What kind of a profession is writing for a reasonably sane person? It’s not the most secure or lucrative choice I could have made. There’s uncertainty, deadlines, criticism, carpal tunnel syndrome…
But there are clearly worse things I could be doing. This came to mind when I was doing some research on Rudolf Haffenreffer, the former president of Narragansett Brewery and founder of the Haffenreffer Museum of Anthropology.
It turns out that in addition to his other pursuits, Haffenreffer once formed a corporation to buy the Mount Hope Bridge. And this is when I really decided being a writer wasn’t such a bad idea. Owning a brewery and founding a museum are okay, but I’d never want to be a bridge owner.
It seems like it would be a constant source of anxiety, what with the potential liability of cars driving off it, ships sailing into it, and people jumping from it, with or without bungee cords. There’s also the danger of troll infestation, but that part might actually be kinda cool.
And what about the maintenance? I have a hard time mowing my lawn on a regular basis. How would I ever keep up with painting and paving the Mount Hope Bridge? And when I finally got fed up and decided to sell the thing, who’s going to see a Craig’s List or Ebay listing for a bridge and take it seriously?
It got me thinking that, in addition to not wanting to be a bridge owner, there are a lot of other things I wouldn’t want to be.
For instance, I’d never want to be a game show host. All that screaming and jumping the contestants do would drive me nuts. I also wouldn’t want to be a game show contestant, except for maybe Jeopardy, which doesn’t seem to require any screaming, jumping up and down, or dressing in “Let’s Make a Deal” costumes.

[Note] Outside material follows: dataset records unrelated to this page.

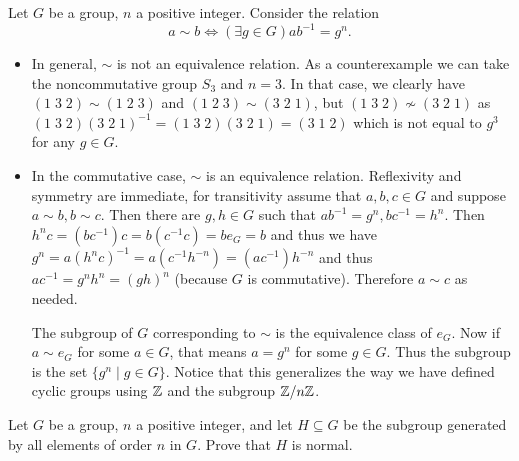 \begin{solution}
	Let $G$ be a group, $n$ a positive integer. Consider the relation
	\[
		a \sim b \Longleftrightarrow (\exists g \in G) ab^{-1} = g^n \text{.}
	\]
	
	\begin{itemize}
		\item In general, $\sim$ is not an equivalence relation. As a counterexample we can take the noncommutative group $S_3$ and $n=3$. In that case, we clearly have $(1\;3\;2) \sim (1\;2\;3)$ and $(1\;2\;3) \sim (3\;2\;1)$, but $(1\;3\;2) \not \sim (3\;2\;1)$ as $(1\;3\;2)(3\;2\;1)^{-1} = (1\;3\;2)(3\;2\;1) = (3\;1\;2)$ which is not equal to $g^3$ for any $g \in G$. 
		\item In the commutative case, $\sim$ is an equivalence relation. Reflexivity and symmetry are immediate, for transitivity assume that $a, b, c \in G$ and suppose $a \sim b, b \sim c$. Then there are $g, h \in G$ such that
		$ab^{-1} = g^n, bc^{-1} = h^n$. Then $h^n c = (b c^{-1}) c = b (c^{-1} c) = b e_G = b$ and thus we have $g^n = a (h^n c)^{-1} = a (c^{-1} h^{-n}) = (a c^{-1}) h^{-n}$ and thus $a c^{-1} = g^n h^n = (gh)^n$ (because $G$ is commutative). Therefore $a \sim c$ as needed.
		
		The subgroup of $G$ corresponding to $\sim$ is the equivalence class of $e_G$. Now if $a \sim e_G$ for some $a \in G$, that means $a = g^n$ for some $g \in G$. Thus the subgroup is the set $\{ g^n \mid g \in G \}$. Notice that this generalizes the way we have defined cyclic groups using $\mathbb{Z}$ and the subgroup $\mathbb{Z}/n\mathbb{Z}$.
	\end{itemize}
	\qedhere
\end{solution}

\begin{problem}
	Let $G$ be a group, $n$ a positive integer, and let $H \subseteq G$ be the subgroup generated by all elements of order $n$ in $G$. Prove that $H$ is normal.
\end{problem}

While we’re on the subject of costumes, I wouldn’t want to be the person who shows up on the Gillette Stadium Jumbotron wearing a pair of oversized novelty sunglasses. Unless, of course, there was something particularly cool and distinctive about the glasses. Like if, instead of a Patriots logo, they had a quote from Beowulf on them. In original Old English with a healthy dose of kenning and alliteration.

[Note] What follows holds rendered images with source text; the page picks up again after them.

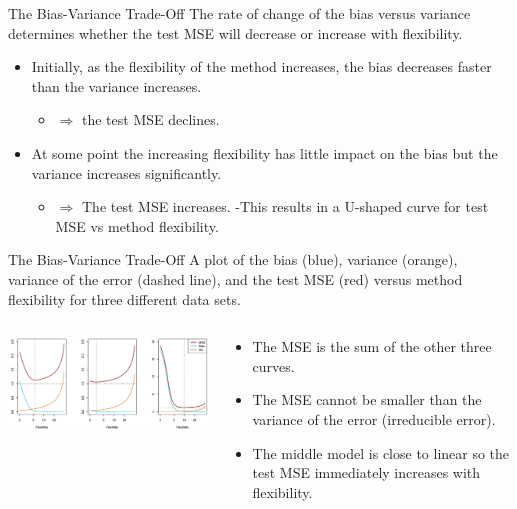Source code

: \documentclass[
  ignorenonframetext,
  aspectratio=169,
]{beamer}
\providecommand{\tightlist}{%
  \setlength{\itemsep}{0pt}\setlength{\parskip}{0pt}}\usepackage{longtable,booktabs,array}
\begin{document}
\begin{frame}{The Bias-Variance Trade-Off}
\protect\hypertarget{the-bias-variance-trade-off-2}{}
The rate of change of the bias versus variance determines whether the
test MSE will decrease or increase with flexibility.

\begin{itemize}
\tightlist
\item
  Initially, as the flexibility of the method increases, the bias
  decreases faster than the variance increases.

  \begin{itemize}
  \tightlist
  \item
    \(\Rightarrow\) the test MSE declines.
  \end{itemize}
\item
  At some point the increasing flexibility has little impact on the bias
  but the variance increases significantly.

  \begin{itemize}
  \tightlist
  \item
    \(\Rightarrow\) The test MSE increases. -This results in a U-shaped
    curve for test MSE vs method flexibility.
  \end{itemize}
\end{itemize}
\end{frame}

\begin{frame}{The Bias-Variance Trade-Off}
\protect\hypertarget{the-bias-variance-trade-off-3}{}
A plot of the bias (blue), variance (orange), variance of the error
(dashed line), and the test MSE (red) versus method flexibility for
three different data sets.

\begin{columns}[T]
\begin{column}{0.7\textwidth}
\includegraphics[width=4.23958in,height=\textheight]{images/bias_variance.png}
\end{column}

\begin{column}{0.3\textwidth}
\begin{itemize}
\tightlist
\item
  The MSE is the sum of the other three curves.
\item
  The MSE cannot be smaller than the variance of the error (irreducible
  error).
\item
  The middle model is close to linear so the test MSE immediately
  increases with flexibility.
\end{itemize}
\end{column}
\end{columns}
\end{frame}
\end{document}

And despite my admiration for the epic poem, I wouldn’t want to be Beowulf. It seems like people put a lot of pressure on him. It was always, “Beowulf – slay Grendel! Slay Grendel’s mother! Slay this dragon!” Nobody ever seemed to just invite Beowulf over for coffee. He was like that one friend who owns a pickup truck and always gets called to help people move. Except when Beowulf got hit up for a favor, it tended to involve limbs being ripped off and people being eaten alive or roasted.
I also wouldn’t want to be the Lone Ranger, even though he was one of my heroes when I was a kid. While there are many cool things about being the Lone Ranger, what with the pursuit of justice and the lightning-fast horse, the big downside is the pants.
They looked okay on a black-and-white TV screen, but in real life, is there anyone other than a retired used-car salesman living in Sarasota who wears powder-blue pants? If the show ran for long enough, I have the feeling the Lone Ranger would have augmented those pants with shiny white loafers and a matching belt worn at ribcage level. He would have traded in his cowboy hat for a South of the Border baseball cap with scrambled eggs on the brim. The image got me thinking that, given the dilemma of choosing between the two, I’d rather be Beowulf than the Lone Ranger.
I’d also rather be Beowulf than Paul Simon. While it might seem like a random observation, I’m referring to Simon’s song “El Condor Pasa,” where he sings about how he’d “rather be a sparrow than a snail,” and he’d “rather be a hammer than a nail.” Because of the song’s structure, he’s pretty much boxed himself into being a two-syllable noun whenever presented with a one-syllable alternative. If he actually chose to be snail instead of a sparrow, it would completely screw up the rhythm.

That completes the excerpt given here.